TSA Administrator David Pekoske has been pursuing open architecture efforts to achieve some level of standardization across its various transportation screening equipment in part to break dependency on original equipment vendors for enhancements and upgrades to their respective systems to increase competition and innovation and decrease costs.

Those upgrades could include new algorithms to improve detection and decrease false alarms, create standardized user displays across platforms, improve reporting systems, and more, TSA says.

The agency also wants to eventually be able to connect the different types of screening systems it used to create a system-of-systems that would enable dynamic screening.

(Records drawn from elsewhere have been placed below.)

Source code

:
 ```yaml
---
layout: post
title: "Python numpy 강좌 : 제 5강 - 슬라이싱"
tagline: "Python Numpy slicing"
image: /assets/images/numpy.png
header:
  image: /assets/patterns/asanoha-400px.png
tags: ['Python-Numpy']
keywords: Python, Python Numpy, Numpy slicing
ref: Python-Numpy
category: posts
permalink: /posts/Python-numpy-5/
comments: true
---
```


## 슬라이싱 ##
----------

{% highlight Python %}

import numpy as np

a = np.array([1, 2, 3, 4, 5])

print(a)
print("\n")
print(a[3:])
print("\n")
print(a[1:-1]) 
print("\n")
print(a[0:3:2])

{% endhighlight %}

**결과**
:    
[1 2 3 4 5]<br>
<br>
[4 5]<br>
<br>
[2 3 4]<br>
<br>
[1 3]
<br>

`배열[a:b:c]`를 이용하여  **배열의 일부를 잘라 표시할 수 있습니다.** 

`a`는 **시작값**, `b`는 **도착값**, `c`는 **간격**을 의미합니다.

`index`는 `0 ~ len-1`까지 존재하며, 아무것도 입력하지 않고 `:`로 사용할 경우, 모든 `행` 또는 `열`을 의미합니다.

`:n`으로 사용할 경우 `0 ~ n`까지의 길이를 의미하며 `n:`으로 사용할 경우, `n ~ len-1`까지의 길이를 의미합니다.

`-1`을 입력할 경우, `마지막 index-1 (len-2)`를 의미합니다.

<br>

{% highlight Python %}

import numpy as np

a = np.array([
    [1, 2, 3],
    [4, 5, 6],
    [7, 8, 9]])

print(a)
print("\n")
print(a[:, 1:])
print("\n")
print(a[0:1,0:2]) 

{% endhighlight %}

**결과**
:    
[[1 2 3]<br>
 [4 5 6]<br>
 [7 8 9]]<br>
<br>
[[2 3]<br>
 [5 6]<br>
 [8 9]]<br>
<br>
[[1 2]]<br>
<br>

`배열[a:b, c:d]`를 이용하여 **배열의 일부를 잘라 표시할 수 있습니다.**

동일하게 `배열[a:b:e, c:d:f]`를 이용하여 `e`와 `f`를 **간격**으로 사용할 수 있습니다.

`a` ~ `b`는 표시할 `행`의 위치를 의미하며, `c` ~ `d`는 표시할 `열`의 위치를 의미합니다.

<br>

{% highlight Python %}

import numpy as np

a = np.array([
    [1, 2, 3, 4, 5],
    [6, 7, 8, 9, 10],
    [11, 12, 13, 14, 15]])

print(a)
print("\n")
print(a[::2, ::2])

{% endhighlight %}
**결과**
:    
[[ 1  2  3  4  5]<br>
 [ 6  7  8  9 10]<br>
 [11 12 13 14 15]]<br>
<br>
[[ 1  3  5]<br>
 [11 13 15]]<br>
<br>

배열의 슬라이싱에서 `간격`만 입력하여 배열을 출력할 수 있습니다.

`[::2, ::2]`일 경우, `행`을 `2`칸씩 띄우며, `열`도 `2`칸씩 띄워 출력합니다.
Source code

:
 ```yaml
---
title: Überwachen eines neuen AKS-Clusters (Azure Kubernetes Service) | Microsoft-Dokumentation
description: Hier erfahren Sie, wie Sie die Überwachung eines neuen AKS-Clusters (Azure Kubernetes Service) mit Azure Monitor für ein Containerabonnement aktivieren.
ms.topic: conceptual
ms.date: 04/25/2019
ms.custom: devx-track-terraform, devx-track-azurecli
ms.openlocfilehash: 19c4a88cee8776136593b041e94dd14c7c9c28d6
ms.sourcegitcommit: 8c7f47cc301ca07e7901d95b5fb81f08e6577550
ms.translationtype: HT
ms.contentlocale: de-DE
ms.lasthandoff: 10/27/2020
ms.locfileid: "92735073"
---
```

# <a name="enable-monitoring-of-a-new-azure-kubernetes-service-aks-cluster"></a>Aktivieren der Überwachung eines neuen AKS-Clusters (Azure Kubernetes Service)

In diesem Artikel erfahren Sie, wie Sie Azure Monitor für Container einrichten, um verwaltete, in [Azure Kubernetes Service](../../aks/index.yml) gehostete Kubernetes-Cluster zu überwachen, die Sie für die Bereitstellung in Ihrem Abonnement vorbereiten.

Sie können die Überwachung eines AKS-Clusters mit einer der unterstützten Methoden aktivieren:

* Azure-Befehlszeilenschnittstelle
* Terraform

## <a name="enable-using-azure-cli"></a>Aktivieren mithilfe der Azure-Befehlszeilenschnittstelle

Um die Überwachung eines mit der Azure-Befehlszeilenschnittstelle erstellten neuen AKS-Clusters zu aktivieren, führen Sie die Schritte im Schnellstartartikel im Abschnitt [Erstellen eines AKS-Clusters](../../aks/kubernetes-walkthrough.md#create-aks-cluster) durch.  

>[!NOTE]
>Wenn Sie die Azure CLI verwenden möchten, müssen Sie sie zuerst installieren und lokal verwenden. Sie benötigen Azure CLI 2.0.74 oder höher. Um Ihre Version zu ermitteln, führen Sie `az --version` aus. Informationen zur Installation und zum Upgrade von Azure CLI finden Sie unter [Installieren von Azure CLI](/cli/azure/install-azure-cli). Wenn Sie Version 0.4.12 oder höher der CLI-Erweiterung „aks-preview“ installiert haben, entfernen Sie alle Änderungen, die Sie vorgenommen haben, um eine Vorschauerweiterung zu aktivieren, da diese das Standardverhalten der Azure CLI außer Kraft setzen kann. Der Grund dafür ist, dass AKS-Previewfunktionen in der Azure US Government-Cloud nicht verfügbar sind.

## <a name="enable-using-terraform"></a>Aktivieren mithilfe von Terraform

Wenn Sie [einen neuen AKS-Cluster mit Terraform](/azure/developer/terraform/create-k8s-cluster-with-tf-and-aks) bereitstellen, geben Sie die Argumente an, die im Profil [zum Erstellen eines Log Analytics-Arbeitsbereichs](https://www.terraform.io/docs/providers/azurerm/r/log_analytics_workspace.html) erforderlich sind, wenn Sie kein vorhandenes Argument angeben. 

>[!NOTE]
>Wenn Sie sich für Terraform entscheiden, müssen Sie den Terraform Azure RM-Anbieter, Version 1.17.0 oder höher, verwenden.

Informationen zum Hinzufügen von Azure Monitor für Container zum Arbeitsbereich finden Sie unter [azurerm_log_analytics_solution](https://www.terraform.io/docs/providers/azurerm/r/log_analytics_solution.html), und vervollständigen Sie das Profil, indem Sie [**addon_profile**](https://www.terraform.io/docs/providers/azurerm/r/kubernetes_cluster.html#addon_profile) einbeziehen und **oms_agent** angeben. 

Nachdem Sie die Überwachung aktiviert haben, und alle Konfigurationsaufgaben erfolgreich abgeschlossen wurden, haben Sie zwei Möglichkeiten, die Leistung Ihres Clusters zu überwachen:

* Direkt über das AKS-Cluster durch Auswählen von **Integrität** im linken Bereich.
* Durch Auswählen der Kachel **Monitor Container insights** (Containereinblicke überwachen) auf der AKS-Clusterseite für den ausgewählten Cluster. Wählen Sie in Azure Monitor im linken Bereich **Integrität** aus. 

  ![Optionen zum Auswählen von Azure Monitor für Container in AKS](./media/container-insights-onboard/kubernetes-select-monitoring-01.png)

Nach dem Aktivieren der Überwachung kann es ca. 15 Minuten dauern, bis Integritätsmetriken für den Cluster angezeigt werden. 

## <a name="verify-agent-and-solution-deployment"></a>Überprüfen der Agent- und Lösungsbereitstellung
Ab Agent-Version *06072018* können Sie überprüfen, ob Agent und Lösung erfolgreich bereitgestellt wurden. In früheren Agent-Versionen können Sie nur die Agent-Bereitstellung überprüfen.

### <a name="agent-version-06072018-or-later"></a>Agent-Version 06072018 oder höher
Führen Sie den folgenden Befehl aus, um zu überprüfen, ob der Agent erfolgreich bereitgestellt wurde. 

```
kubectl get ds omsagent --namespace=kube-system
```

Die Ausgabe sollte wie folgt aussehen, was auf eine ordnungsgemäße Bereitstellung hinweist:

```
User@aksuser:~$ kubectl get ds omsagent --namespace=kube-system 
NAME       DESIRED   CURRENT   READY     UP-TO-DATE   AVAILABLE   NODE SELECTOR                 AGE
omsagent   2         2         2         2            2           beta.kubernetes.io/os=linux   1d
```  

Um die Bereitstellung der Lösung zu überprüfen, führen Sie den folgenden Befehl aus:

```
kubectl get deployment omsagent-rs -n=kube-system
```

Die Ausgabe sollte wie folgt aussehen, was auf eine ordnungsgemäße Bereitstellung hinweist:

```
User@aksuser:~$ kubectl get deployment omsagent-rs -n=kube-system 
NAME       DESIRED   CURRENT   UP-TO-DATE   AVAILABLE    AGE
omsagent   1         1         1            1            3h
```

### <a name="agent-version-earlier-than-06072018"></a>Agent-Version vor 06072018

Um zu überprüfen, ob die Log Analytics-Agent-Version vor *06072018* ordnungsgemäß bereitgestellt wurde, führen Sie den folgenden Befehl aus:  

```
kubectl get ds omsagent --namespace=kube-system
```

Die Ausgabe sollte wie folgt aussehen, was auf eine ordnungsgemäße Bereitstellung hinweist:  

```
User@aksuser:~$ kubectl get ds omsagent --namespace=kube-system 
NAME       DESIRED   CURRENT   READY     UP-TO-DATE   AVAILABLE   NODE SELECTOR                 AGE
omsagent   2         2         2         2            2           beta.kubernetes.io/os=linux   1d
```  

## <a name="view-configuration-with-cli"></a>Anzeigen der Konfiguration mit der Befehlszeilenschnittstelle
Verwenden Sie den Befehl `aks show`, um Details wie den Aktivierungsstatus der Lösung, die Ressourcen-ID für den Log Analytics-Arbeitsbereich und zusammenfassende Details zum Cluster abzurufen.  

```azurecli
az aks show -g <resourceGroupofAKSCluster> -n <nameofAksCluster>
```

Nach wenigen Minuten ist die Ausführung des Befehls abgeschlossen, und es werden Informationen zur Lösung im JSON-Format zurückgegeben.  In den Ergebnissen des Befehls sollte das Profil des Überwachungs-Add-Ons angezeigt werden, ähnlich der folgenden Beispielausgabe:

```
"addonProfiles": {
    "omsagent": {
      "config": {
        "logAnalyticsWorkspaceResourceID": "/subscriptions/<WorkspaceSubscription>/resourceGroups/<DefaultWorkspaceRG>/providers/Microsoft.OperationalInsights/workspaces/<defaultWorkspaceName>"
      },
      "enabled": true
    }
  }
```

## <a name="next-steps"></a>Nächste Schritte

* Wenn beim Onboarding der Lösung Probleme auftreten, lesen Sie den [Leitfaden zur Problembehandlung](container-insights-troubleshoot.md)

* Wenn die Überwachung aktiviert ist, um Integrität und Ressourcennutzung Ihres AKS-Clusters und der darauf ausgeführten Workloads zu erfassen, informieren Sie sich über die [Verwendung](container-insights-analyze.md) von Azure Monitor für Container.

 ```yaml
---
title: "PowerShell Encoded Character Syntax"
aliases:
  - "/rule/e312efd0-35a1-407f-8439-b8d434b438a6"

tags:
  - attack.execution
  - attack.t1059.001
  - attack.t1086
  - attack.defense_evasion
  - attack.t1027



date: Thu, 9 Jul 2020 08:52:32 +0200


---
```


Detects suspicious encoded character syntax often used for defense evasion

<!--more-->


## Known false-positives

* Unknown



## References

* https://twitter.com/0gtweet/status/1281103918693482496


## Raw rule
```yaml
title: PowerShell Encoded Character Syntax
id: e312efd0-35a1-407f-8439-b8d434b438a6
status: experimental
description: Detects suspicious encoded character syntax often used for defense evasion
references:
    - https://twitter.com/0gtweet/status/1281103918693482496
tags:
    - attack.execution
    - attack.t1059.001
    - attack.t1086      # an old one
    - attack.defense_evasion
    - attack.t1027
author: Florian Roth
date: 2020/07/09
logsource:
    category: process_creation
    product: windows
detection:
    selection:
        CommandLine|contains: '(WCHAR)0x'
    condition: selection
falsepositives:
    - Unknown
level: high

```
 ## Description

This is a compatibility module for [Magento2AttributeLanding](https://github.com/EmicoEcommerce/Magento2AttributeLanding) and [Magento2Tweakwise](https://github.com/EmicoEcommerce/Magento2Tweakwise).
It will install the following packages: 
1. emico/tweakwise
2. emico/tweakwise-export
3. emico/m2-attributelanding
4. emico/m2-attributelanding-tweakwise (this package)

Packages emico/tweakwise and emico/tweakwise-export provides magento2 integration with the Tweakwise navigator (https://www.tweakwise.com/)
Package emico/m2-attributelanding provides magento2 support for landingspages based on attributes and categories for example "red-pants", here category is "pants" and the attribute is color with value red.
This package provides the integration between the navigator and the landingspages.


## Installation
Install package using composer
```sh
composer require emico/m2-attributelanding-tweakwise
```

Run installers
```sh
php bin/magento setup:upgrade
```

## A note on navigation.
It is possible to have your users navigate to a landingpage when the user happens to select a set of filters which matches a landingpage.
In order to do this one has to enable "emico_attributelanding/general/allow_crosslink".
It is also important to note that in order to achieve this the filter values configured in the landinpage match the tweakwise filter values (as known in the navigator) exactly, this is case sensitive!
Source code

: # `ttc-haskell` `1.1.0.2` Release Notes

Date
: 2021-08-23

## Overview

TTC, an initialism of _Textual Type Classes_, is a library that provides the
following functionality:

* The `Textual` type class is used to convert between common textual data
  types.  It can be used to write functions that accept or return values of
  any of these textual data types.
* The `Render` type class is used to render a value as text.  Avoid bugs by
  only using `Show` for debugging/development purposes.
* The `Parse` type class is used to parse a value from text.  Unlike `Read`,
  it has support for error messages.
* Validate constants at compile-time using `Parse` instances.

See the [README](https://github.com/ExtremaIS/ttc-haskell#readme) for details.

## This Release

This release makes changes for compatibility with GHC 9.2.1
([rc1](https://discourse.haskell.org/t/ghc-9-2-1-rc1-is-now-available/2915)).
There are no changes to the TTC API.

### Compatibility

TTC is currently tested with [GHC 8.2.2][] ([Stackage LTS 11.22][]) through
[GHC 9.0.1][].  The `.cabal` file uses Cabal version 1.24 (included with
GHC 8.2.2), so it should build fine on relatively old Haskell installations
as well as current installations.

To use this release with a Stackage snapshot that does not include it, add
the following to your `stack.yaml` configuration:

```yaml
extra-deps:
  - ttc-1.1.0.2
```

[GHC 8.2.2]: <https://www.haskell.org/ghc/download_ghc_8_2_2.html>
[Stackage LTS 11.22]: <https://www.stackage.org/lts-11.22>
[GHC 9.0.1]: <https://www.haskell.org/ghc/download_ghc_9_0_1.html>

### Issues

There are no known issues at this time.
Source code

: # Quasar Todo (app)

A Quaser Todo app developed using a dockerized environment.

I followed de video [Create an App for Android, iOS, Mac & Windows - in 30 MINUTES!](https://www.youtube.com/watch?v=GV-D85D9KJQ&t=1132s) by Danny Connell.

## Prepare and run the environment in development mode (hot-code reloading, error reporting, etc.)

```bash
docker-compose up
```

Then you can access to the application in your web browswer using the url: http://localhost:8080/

“The current screening system is highly complex, with limited standardization of data and interfaces,” the Feb. 10 RFI says. “The lack of standardization limits TSA’s ability to quickly adopt state-of-the art solutions to address emerging threats and share information in real-time across screening solutions to enable a risk-based dynamic screening environment. It also puts an ever-increasing burden on TSA’s frontline officers to perform the critical screening function with cumbersome procedures, complex training, and varied user interfaces.”

The RFI outlines four initiatives to implement open architecture principles and connect its security equipment. The initiatives are: common data formats and interfaces to facilitate interoperability, including the Digital Imaging and Communications in Security, and Open Platform Software Library; data accessibility to establish a comprehensive dataset for interested vendors to apply artificial intelligence, machine learning and other capabilities to develop improved solutions; a common workstation to standardize the physical and graphical user interrace across screening equipment to make it easier to train, and reduce complexity for, frontline officers; and a threat recognition system.

TSA is seeking responses to the RFI (Notice ID: TSA25-04-03789) by Sept. 30.